Exercise directions
Line count for the string "aqui": state how many lines in the records below hold it, giving only the number.

Stored data entries
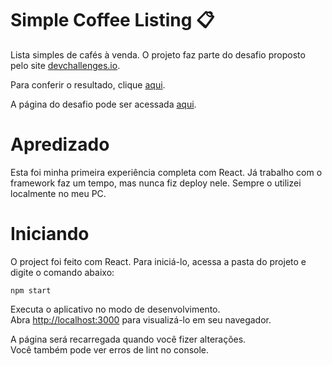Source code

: # Simple Coffee Listing 📋

Lista simples de cafés à venda. O projeto faz parte do desafio proposto pelo site [devchallenges.io](https://devchallenges.io).

Para conferir o resultado, clique [aqui](https://simple-coffee-listing-brown.vercel.app/).

A página do desafio pode ser acessada [aqui](https://devchallenges.io/challenge/simple-coffee-listing).

# Apredizado

Esta foi minha primeira experiência completa com React. Já trabalho com o framework faz um tempo, mas nunca fiz deploy nele. Sempre o utilizei localmente no meu PC.


# Iniciando

O project foi feito com React. Para iniciá-lo, acessa a pasta do projeto e digite o comando abaixo:

```
npm start
```

Executa o aplicativo no modo de desenvolvimento.\
Abra [http://localhost:3000](http://localhost:3000) para visualizá-lo em seu navegador.

A página será recarregada quando você fizer alterações.\
Você também pode ver erros de lint no console.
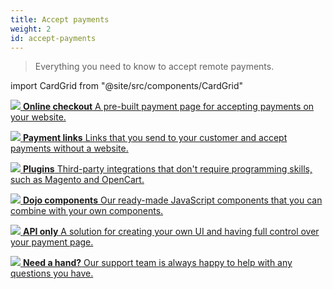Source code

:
 ```yaml
---
title: Accept payments
weight: 2
id: accept-payments
---
```


>Everything you need to know to accept remote payments.

import CardGrid from "@site/src/components/CardGrid"

<CardGrid home>

[![](/images/dojo-icons/ShoppingBag.svg) **Online checkout** A pre-built payment page for accepting payments on your website.](online-checkout/online-checkout.md)

[![](/images/dojo-icons/Link.svg) **Payment links** Links that you send to your customer and accept payments without a website.](payment-links/payment-links.md)

[![](/images/dojo-icons/Plugin.svg) **Plugins** Third-party integrations that don't require programming skills, such as Magento and OpenCart.](../plugins/plugins.md)

[![](/images/dojo-icons/Layout.svg) **Dojo components** Our ready-made JavaScript components that you can combine with your own components.](components/components.md)

[![](/images/dojo-icons/Code.svg) **API only** A solution for creating your own UI and having full control over your payment page.](api-only.md)

[![](/images/dojo-icons/Headset.svg) **Need a hand?** Our support team is always happy to help with any questions you have.](https://support.dojo.tech/hc/en-gb)

</CardGrid>

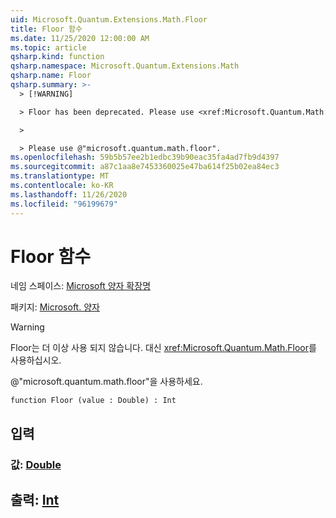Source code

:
 ```yaml
---
uid: Microsoft.Quantum.Extensions.Math.Floor
title: Floor 함수
ms.date: 11/25/2020 12:00:00 AM
ms.topic: article
qsharp.kind: function
qsharp.namespace: Microsoft.Quantum.Extensions.Math
qsharp.name: Floor
qsharp.summary: >-
  > [!WARNING]

  > Floor has been deprecated. Please use <xref:Microsoft.Quantum.Math.Floor> instead.

  >

  > Please use @"microsoft.quantum.math.floor".
ms.openlocfilehash: 59b5b57ee2b1edbc39b90eac35fa4ad7fb9d4397
ms.sourcegitcommit: a87c1aa8e7453360025e47ba614f25b02ea84ec3
ms.translationtype: MT
ms.contentlocale: ko-KR
ms.lasthandoff: 11/26/2020
ms.locfileid: "96199679"
---
```

# <a name="floor-function"></a>Floor 함수

네임 스페이스: [Microsoft 양자 확장명](xref:Microsoft.Quantum.Extensions.Math)

패키지: [Microsoft. 양자](https://nuget.org/packages/Microsoft.Quantum.QSharp.Core)


> [!WARNING]
> Floor는 더 이상 사용 되지 않습니다. 대신 <xref:Microsoft.Quantum.Math.Floor>를 사용하십시오.
>
> @"microsoft.quantum.math.floor"을 사용하세요.



```qsharp
function Floor (value : Double) : Int
```


## <a name="input"></a>입력

### <a name="value--double"></a>값: [Double](xref:microsoft.quantum.lang-ref.double)





## <a name="output--int"></a>출력: [Int](xref:microsoft.quantum.lang-ref.int)

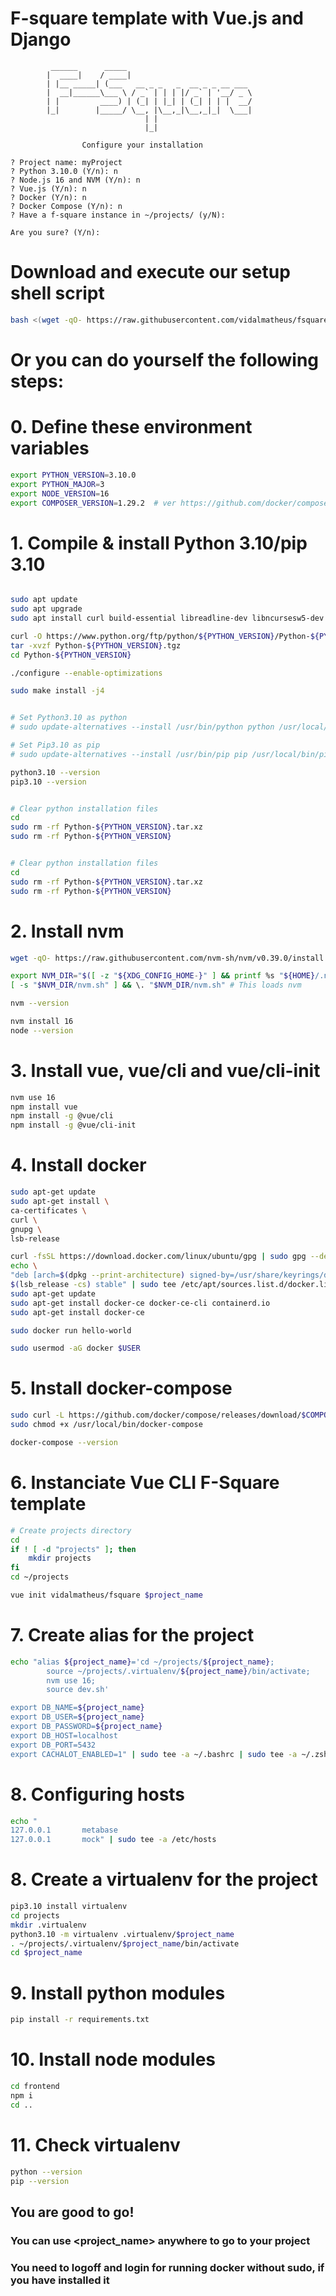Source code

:# F-square template with Vue.js and Django


```
         ______      _____
        |  ____|    / ____|
        | |__ _____| (___   __ _ _   _  __ _ _ __ ___
        |  __|______\___ \ / _` | | | |/ _` | '__/ _ \
        | |         ____) | (_| | |_| | (_| | | |  __/
        |_|        |_____/ \__, |\__,_|\__,_|_|  \___|
                              | |
                              |_|

                Configure your installation

? Project name: myProject
? Python 3.10.0 (Y/n): n
? Node.js 16 and NVM (Y/n): n
? Vue.js (Y/n): n
? Docker (Y/n): n
? Docker Compose (Y/n): n
? Have a f-square instance in ~/projects/ (y/N):

Are you sure? (Y/n):
```

# Download and execute our setup shell script
```bash
bash <(wget -qO- https://raw.githubusercontent.com/vidalmatheus/fsquare/master/template/setup.sh) # Shell script for a F-Square app installation.
```
# Or you can do yourself the following steps:

# 0. Define these environment variables
```bash
export PYTHON_VERSION=3.10.0
export PYTHON_MAJOR=3
export NODE_VERSION=16
export COMPOSER_VERSION=1.29.2  # ver https://github.com/docker/compose/releases
```

# 1. Compile & install Python 3.10/pip 3.10
```bash

sudo apt update
sudo apt upgrade
sudo apt install curl build-essential libreadline-dev libncursesw5-dev libssl-dev libsqlite3-dev tk-dev libgdbm-dev libc6-dev libbz2-dev libffi-dev zlib1g-dev

curl -O https://www.python.org/ftp/python/${PYTHON_VERSION}/Python-${PYTHON_VERSION}.tgz
tar -xvzf Python-${PYTHON_VERSION}.tgz
cd Python-${PYTHON_VERSION}

./configure --enable-optimizations

sudo make install -j4


# Set Python3.10 as python
# sudo update-alternatives --install /usr/bin/python python /usr/local/bin/python3.10 1

# Set Pip3.10 as pip
# sudo update-alternatives --install /usr/bin/pip pip /usr/local/bin/pip3.10 1

python3.10 --version
pip3.10 --version


# Clear python installation files
cd
sudo rm -rf Python-${PYTHON_VERSION}.tar.xz
sudo rm -rf Python-${PYTHON_VERSION}


# Clear python installation files
cd
sudo rm -rf Python-${PYTHON_VERSION}.tar.xz
sudo rm -rf Python-${PYTHON_VERSION}
```

# 2. Install nvm
```bash
wget -qO- https://raw.githubusercontent.com/nvm-sh/nvm/v0.39.0/install.sh | bash

export NVM_DIR="$([ -z "${XDG_CONFIG_HOME-}" ] && printf %s "${HOME}/.nvm" || printf %s "${XDG_CONFIG_HOME}/nvm")"
[ -s "$NVM_DIR/nvm.sh" ] && \. "$NVM_DIR/nvm.sh" # This loads nvm

nvm --version

nvm install 16
node --version
```

# 3. Install vue, vue/cli and vue/cli-init
```bash
nvm use 16
npm install vue
npm install -g @vue/cli
npm install -g @vue/cli-init
```

# 4. Install docker
```bash
sudo apt-get update
sudo apt-get install \
ca-certificates \
curl \
gnupg \
lsb-release

curl -fsSL https://download.docker.com/linux/ubuntu/gpg | sudo gpg --dearmor -o /usr/share/keyrings/docker-archive-keyring.gpg
echo \
"deb [arch=$(dpkg --print-architecture) signed-by=/usr/share/keyrings/docker-archive-keyring.gpg] https://download.docker.com/linux/ubuntu \
$(lsb_release -cs) stable" | sudo tee /etc/apt/sources.list.d/docker.list > /dev/null
sudo apt-get update
sudo apt-get install docker-ce docker-ce-cli containerd.io
sudo apt-get install docker-ce

sudo docker run hello-world

sudo usermod -aG docker $USER
```


# 5. Install docker-compose
```bash
sudo curl -L https://github.com/docker/compose/releases/download/$COMPOSER_VERSION/docker-compose-`uname -s`-`uname -m` -o /usr/local/bin/docker-compose
sudo chmod +x /usr/local/bin/docker-compose

docker-compose --version
```


# 6. Instanciate Vue CLI F-Square template
```bash
# Create projects directory
cd
if ! [ -d "projects" ]; then
    mkdir projects
fi
cd ~/projects

vue init vidalmatheus/fsquare $project_name
```

# 7. Create alias for the project
```bash
echo "alias ${project_name}='cd ~/projects/${project_name};
        source ~/projects/.virtualenv/${project_name}/bin/activate;
        nvm use 16;
        source dev.sh'

export DB_NAME=${project_name}
export DB_USER=${project_name}
export DB_PASSWORD=${project_name}
export DB_HOST=localhost
export DB_PORT=5432
export CACHALOT_ENABLED=1" | sudo tee -a ~/.bashrc | sudo tee -a ~/.zshrc >> /dev/null
```

# 8. Configuring hosts
```bash
echo "
127.0.0.1       metabase
127.0.0.1       mock" | sudo tee -a /etc/hosts
```

# 8. Create a virtualenv for the project
```bash
pip3.10 install virtualenv
cd projects
mkdir .virtualenv
python3.10 -m virtualenv .virtualenv/$project_name
. ~/projects/.virtualenv/$project_name/bin/activate
cd $project_name
```

# 9. Install python modules
```bash
pip install -r requirements.txt
```

# 10. Install node modules
```bash
cd frontend
npm i
cd ..
```

# 11. Check virtualenv
```bash
python --version
pip --version
```

## You are good to go!
### You can use <project_name> anywhere to go to your project
### You need to logoff and login for running docker without sudo, if you have installed it
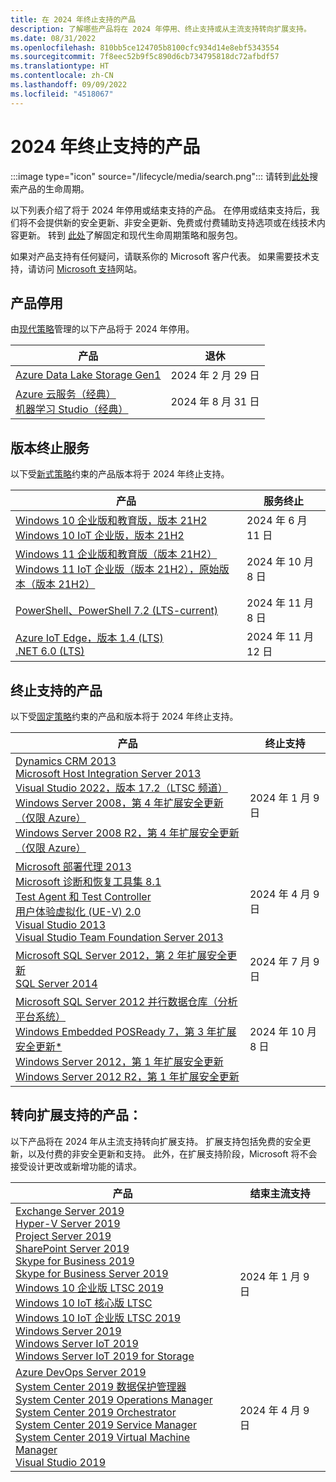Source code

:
 ```yaml
---
title: 在 2024 年终止支持的产品
description: 了解哪些产品将在 2024 年停用、终止支持或从主流支持转向扩展支持。
ms.date: 08/31/2022
ms.openlocfilehash: 810bb5ce124705b8100cfc934d14e8ebf5343554
ms.sourcegitcommit: 7f8eec52b9f5c890d6cb734795818dc72afbdf57
ms.translationtype: HT
ms.contentlocale: zh-CN
ms.lasthandoff: 09/09/2022
ms.locfileid: "4518067"
---
```

# <a name="products-ending-support-in-2024"></a>2024 年终止支持的产品

:::image type="icon" source="/lifecycle/media/search.png":::
请转到[此处](/lifecycle/products/)搜索产品的生命周期。

以下列表介绍了将于 2024 年停用或结束支持的产品。 在停用或结束支持后，我们将不会提供新的安全更新、非安全更新、免费或付费辅助支持选项或在线技术内容更新。 转到 [此处](/lifecycle/overview/product-end-of-support-overview)了解固定和现代生命周期策略和服务包。

如果对产品支持有任何疑问，请联系你的 Microsoft 客户代表。 如果需要技术支持，请访问 [Microsoft 支持](https://support.microsoft.com/contactus/?ws=support)网站。

## <a name="product-retirements"></a>产品停用

由[现代策略](/lifecycle/policies/modern)管理的以下产品将于 2024 年停用。

| 产品 | 退休 |
| --- | --- |
| [Azure Data Lake Storage Gen1](/lifecycle/products/azure-data-lake-storage-gen1?branch=live)<br> | 2024 年 2 月 29 日 |
| [Azure 云服务（经典）](/lifecycle/products/azure-cloud-services-classic?branch=live)<br>[机器学习 Studio（经典）](/lifecycle/products/machine-learning-studio-classic?branch=live)<br> | 2024 年 8 月 31 日 |


## <a name="release-end-of-servicing"></a>版本终止服务

以下受[新式策略](/lifecycle/policies/modern)约束的产品版本将于 2024 年终止支持。

| 产品 | 服务终止 |
| --- | --- |
| [Windows 10 企业版和教育版，版本 21H2](/lifecycle/products/windows-10-enterprise-and-education?branch=live)<br>[Windows 10 IoT 企业版，版本 21H2](/lifecycle/products/windows-10-iot-enterprise?branch=live)<br> | 2024 年 6 月 11 日 |
| [Windows 11 企业版和教育版（版本 21H2）](/lifecycle/products/windows-11-enterprise-and-education-version-21h2?branch=live)<br>[Windows 11 IoT 企业版（版本 21H2），原始版本（版本 21H2）](/lifecycle/products/windows-11-iot-enterprise-version-21h2?branch=live)<br> | 2024 年 10 月 8 日 |
| [PowerShell、PowerShell 7.2 (LTS-current)](/lifecycle/products/powershell?branch=live)<br> | 2024 年 11 月 8 日 |
| [Azure IoT Edge，版本 1.4 (LTS)](/lifecycle/products/azure-iot-edge?branch=live)<br>[.NET 6.0 (LTS)](/lifecycle/products/microsoft-net-and-net-core?branch=live)<br> | 2024 年 11 月 12 日 |


## <a name="products-reaching-end-of-support"></a>终止支持的产品

以下受[固定策略](/lifecycle/policies/fixed)约束的产品和版本将于 2024 年终止支持。

| 产品 | 终止支持 |
| --- | --- |
| [Dynamics CRM 2013](/lifecycle/products/dynamics-crm-2013?branch=live)<br>[Microsoft Host Integration Server 2013](/lifecycle/products/microsoft-host-integration-server-2013?branch=live)<br>[Visual Studio 2022，版本 17.2（LTSC 频道）](/lifecycle/products/visual-studio-2022?branch=live)<br>[Windows Server 2008，第 4 年扩展安全更新（仅限 Azure）](/lifecycle/products/windows-server-2008?branch=live)<br>[Windows Server 2008 R2，第 4 年扩展安全更新（仅限 Azure）](/lifecycle/products/windows-server-2008-r2?branch=live)<br> | 2024 年 1 月 9 日 |
| [Microsoft 部署代理 2013](/lifecycle/products/microsoft-deployment-agent-2013?branch=live)<br>[Microsoft 诊断和恢复工具集 8.1](/lifecycle/products/microsoft-diagnostics-and-recovery-toolset-81?branch=live)<br>[Test Agent 和 Test Controller](/lifecycle/products/test-agent-controller?branch=live)<br>[用户体验虚拟化 (UE-V) 2.0](/lifecycle/products/user-experience-virtualization-uev-20?branch=live)<br>[Visual Studio 2013](/lifecycle/products/visual-studio-2013?branch=live)<br>[Visual Studio Team Foundation Server 2013](/lifecycle/products/visual-studio-team-foundation-server-2013?branch=live)<br> | 2024 年 4 月 9 日 |
| [Microsoft SQL Server 2012，第 2 年扩展安全更新](/lifecycle/products/microsoft-sql-server-2012?branch=live)<br>[SQL Server 2014](/lifecycle/products/sql-server-2014?branch=live)<br> | 2024 年 7 月 9 日 |
| [Microsoft SQL Server 2012 并行数据仓库（分析平台系统）](/lifecycle/products/microsoft-sql-server-2012-parallel-data-warehouse-analytics-platform-system?branch=live)<br>[Windows Embedded POSReady 7，第 3 年扩展安全更新*](/lifecycle/products/windows-embedded-posready-7?branch=live)<br>[Windows Server 2012，第 1 年扩展安全更新](/lifecycle/products/windows-server-2012?branch=live)<br>[Windows Server 2012 R2，第 1 年扩展安全更新](/lifecycle/products/windows-server-2012-r2?branch=live)<br> | 2024 年 10 月 8 日 |


## <a name="products-moving-to-extended-support"></a>转向扩展支持的产品：

以下产品将在 2024 年从主流支持转向扩展支持。 扩展支持包括免费的安全更新，以及付费的非安全更新和支持。 此外，在扩展支持阶段，Microsoft 将不会接受设计更改或新增功能的请求。

| 产品 | 结束主流支持 |
| --- | --- |
| [Exchange Server 2019](/lifecycle/products/exchange-server-2019?branch=live)<br>[Hyper-V Server 2019](/lifecycle/products/hyperv-server-2019?branch=live)<br>[Project Server 2019](/lifecycle/products/project-server-2019?branch=live)<br>[SharePoint Server 2019](/lifecycle/products/sharepoint-server-2019?branch=live)<br>[Skype for Business 2019](/lifecycle/products/skype-for-business-2019?branch=live)<br>[Skype for Business Server 2019](/lifecycle/products/skype-for-business-server-2019?branch=live)<br>[Windows 10 企业版 LTSC 2019](/lifecycle/products/windows-10-enterprise-ltsc-2019?branch=live)<br>[Windows 10 IoT 核心版 LTSC](/lifecycle/products/windows-10-iot-core-ltsc?branch=live)<br>[Windows 10 IoT 企业版 LTSC 2019](/lifecycle/products/windows-10-iot-enterprise-ltsc-2019?branch=live)<br>[Windows Server 2019](/lifecycle/products/windows-server-2019?branch=live)<br>[Windows Server IoT 2019](/lifecycle/products/windows-server-iot-2019?branch=live)<br>[Windows Server IoT 2019 for Storage](/lifecycle/products/windows-server-iot-2019-for-storage?branch=live)<br> | 2024 年 1 月 9 日 |
| [Azure DevOps Server 2019](/lifecycle/products/azure-devops-server-2019?branch=live)<br>[System Center 2019 数据保护管理器](/lifecycle/products/system-center-2019-data-protection-manager?branch=live)<br>[System Center 2019 Operations Manager](/lifecycle/products/system-center-2019-operations-manager?branch=live)<br>[System Center 2019 Orchestrator](/lifecycle/products/system-center-2019-orchestrator?branch=live)<br>[System Center 2019 Service Manager](/lifecycle/products/system-center-2019-service-manager?branch=live)<br>[System Center 2019 Virtual Machine Manager](/lifecycle/products/system-center-2019-virtual-machine-manager?branch=live)<br>[Visual Studio 2019](/lifecycle/products/visual-studio-2019?branch=live)<br> | 2024 年 4 月 9 日 |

Response to this exercise
2